> _TASK MATERIAL_:

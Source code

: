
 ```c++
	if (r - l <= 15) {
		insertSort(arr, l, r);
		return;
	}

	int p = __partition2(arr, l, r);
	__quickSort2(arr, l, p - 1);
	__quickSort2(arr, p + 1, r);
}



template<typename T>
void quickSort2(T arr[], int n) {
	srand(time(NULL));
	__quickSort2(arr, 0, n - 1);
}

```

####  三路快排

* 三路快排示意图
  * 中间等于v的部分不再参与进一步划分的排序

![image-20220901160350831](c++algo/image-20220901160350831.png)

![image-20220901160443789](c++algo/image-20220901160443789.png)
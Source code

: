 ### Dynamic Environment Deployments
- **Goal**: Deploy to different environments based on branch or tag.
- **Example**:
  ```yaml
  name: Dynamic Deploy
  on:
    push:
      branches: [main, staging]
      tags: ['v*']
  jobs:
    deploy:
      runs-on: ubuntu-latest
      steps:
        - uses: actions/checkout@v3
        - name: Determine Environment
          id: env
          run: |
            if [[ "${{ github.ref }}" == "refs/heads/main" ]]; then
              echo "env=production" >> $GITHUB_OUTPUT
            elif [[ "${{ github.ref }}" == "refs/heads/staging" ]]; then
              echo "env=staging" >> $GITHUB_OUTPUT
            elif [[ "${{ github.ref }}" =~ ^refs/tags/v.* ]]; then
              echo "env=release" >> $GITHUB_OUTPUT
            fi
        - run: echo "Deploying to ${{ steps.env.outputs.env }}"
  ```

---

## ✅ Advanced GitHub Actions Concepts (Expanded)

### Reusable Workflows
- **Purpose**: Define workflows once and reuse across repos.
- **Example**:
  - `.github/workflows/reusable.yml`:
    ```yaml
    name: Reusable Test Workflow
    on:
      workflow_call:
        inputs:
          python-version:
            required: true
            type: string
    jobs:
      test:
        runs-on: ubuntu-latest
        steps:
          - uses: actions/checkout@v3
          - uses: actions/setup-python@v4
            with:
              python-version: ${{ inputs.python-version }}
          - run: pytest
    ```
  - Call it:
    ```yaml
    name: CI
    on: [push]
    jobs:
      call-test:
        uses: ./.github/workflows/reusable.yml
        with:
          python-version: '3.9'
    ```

> _WHAT IS EXPECTED_:
Where a line in the listing holds the string "algo", include it in the count, then report the total alone.

> _RESULT FOR THIS TASK_:
2